The results, reported in the International Journal of Workplace Health Management, are preliminary, but nonetheless support the notion that dogs at the workplace not only decrease stress but also increase job satisfaction and commitment and yes, the bottom line. This appears to be true even for those people who don’t have dogs. At Replacements, employees without a dog were observed asking their dog-accompanied co-workers if they could take their colleagues’ dogs outside when they had a break. That allowed positive exchanges between workers that could only have helped the way they negotiated and worked with each other to complete various tasks. The extra exercise afforded people who might not have otherwise gone out during break didn’t hurt, either. Moving around and getting a little fresh air is a stress reliever of its own.

The results jibe perfectly with research collected by the Centers for Disease Control and Prevention, which cites dozens of animal researchers who report that pets can increase opportunities for exercise and socialization.

Of course, being allowed to bring a dog to work cuts down on many owners worrying about their dog being stuck in the house and not being able to go to the bathroom for up to 10 hours, along with worrying simply that their dog will get lonely spending so much time solo. For those who might hire a dog walker to come in the middle of the day at a price that can easily reach $15 per half hour, being allowed to take a pet to work can also save along the lines of $75 a week.

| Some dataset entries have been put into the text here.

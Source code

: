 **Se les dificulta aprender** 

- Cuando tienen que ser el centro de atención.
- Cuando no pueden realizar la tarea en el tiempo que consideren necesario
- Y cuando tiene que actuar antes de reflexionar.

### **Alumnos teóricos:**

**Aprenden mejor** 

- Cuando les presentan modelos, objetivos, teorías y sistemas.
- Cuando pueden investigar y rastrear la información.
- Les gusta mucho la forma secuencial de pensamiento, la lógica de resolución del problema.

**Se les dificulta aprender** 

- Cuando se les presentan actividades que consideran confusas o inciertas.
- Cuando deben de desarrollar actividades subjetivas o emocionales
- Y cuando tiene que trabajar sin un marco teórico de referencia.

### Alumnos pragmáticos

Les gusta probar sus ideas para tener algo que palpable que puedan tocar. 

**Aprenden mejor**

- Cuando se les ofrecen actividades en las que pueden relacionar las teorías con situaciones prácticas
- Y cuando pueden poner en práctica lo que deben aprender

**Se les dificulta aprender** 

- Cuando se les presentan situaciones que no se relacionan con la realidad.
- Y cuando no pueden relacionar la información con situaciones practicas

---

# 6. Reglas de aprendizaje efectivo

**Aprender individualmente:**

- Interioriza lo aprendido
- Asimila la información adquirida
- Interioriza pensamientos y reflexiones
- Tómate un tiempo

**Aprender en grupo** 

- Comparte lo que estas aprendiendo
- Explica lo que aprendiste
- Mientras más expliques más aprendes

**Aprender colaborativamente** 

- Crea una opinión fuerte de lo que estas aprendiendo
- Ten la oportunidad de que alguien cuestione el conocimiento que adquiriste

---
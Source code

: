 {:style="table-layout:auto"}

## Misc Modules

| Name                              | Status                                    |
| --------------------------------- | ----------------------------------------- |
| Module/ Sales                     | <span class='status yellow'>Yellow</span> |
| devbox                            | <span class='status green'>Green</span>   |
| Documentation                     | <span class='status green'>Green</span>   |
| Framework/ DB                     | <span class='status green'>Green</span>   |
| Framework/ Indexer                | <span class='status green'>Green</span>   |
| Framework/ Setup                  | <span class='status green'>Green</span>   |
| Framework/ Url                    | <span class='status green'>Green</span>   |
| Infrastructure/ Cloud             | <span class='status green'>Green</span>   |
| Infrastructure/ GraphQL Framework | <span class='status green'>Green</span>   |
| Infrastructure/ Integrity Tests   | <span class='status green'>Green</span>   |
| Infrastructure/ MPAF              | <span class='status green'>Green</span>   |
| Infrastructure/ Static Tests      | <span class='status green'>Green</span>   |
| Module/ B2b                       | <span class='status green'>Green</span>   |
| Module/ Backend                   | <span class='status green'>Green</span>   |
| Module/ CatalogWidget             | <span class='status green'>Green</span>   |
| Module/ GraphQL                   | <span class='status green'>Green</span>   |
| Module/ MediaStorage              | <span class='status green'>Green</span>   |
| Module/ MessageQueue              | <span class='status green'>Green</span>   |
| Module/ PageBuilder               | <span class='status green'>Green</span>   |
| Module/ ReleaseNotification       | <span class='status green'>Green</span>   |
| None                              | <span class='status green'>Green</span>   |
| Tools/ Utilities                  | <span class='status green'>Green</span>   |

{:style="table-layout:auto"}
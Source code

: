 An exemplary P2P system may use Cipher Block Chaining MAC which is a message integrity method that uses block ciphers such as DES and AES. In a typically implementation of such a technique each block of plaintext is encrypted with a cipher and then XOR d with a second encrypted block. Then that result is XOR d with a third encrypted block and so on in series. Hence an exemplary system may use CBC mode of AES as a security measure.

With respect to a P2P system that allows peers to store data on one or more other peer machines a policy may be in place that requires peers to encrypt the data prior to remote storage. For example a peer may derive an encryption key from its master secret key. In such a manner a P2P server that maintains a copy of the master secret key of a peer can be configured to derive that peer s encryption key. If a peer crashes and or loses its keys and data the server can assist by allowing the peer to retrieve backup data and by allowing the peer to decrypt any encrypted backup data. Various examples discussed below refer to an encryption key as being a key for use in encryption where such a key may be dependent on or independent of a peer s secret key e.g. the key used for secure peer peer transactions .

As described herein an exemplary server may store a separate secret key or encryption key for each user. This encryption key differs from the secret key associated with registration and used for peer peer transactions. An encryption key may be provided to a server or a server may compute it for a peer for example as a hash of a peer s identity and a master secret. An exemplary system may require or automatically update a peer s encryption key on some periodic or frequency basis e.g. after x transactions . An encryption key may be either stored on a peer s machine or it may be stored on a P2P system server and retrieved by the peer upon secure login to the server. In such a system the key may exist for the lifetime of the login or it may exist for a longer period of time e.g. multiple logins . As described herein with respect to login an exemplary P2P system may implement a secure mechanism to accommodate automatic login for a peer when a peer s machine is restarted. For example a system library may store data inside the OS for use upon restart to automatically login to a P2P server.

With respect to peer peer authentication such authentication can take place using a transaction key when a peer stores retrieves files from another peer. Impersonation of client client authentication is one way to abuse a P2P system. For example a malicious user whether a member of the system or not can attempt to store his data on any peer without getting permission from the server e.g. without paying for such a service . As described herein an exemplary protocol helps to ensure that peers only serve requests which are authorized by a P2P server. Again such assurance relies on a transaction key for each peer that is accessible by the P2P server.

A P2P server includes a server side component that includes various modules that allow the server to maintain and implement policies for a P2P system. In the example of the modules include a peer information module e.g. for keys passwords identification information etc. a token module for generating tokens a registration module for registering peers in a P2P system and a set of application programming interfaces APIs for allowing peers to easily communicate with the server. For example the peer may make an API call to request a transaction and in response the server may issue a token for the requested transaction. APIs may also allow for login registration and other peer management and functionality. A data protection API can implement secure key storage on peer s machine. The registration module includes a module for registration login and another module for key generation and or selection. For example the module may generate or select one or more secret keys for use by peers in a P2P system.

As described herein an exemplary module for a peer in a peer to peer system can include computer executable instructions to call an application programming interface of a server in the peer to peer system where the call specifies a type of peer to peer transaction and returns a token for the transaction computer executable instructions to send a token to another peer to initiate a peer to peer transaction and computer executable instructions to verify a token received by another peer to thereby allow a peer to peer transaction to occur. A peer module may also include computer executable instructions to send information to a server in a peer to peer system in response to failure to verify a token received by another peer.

All of which doesn’t even begin to get at what taking a pet to work does for the dog. Dogs are smart. They get bored. They get sad. They can’t watch a few hours of programs that they TiVo’d the night before to while away the hours, or talk on the phone, or take themselves out for coffee or meet other dogs to go over pee-mail. They’re simply stuck waiting. The excitement of a peanut butter-filled Kong lasts only so long.

Lynne Spencer, principal of the Spencer & Vogt Architecture Preservation firm in Boston, knows firsthand all the benefits of bringing your dog to the workplace. Whether spending the day in her brick-walled office or driving around from site to site, her 11-year-old cairn terrier, Maisie, is usually right there with her. “My parking space is about 10 minutes from the office,” Ms. Spencer says, “so she gets a nice little romp even before we reach the door. Once inside, she pelts around greeting everyone, and depending on who’s here, there’s a game of ball. She’s also very attentive during lunch and often takes care of clean-up.

“I also take her to different sites with me, where she charms and disarms clients, although if there’s heavy construction going on, she remains in the car. She has not been fitted for a hard hat.

“When clients visit the office, Maisie sits in on meetings in the conference room. I think it helps bring goodwill to the discussions. When you see a nice little dog feeling comfortable, you might relax more, too.”

Indeed, says Mr. Spencer, “with Maisie’s adorable nature and a personality and temperament so affable and eager to please, she has no doubt helped reel in new business. Having her with me is a win all ways around.”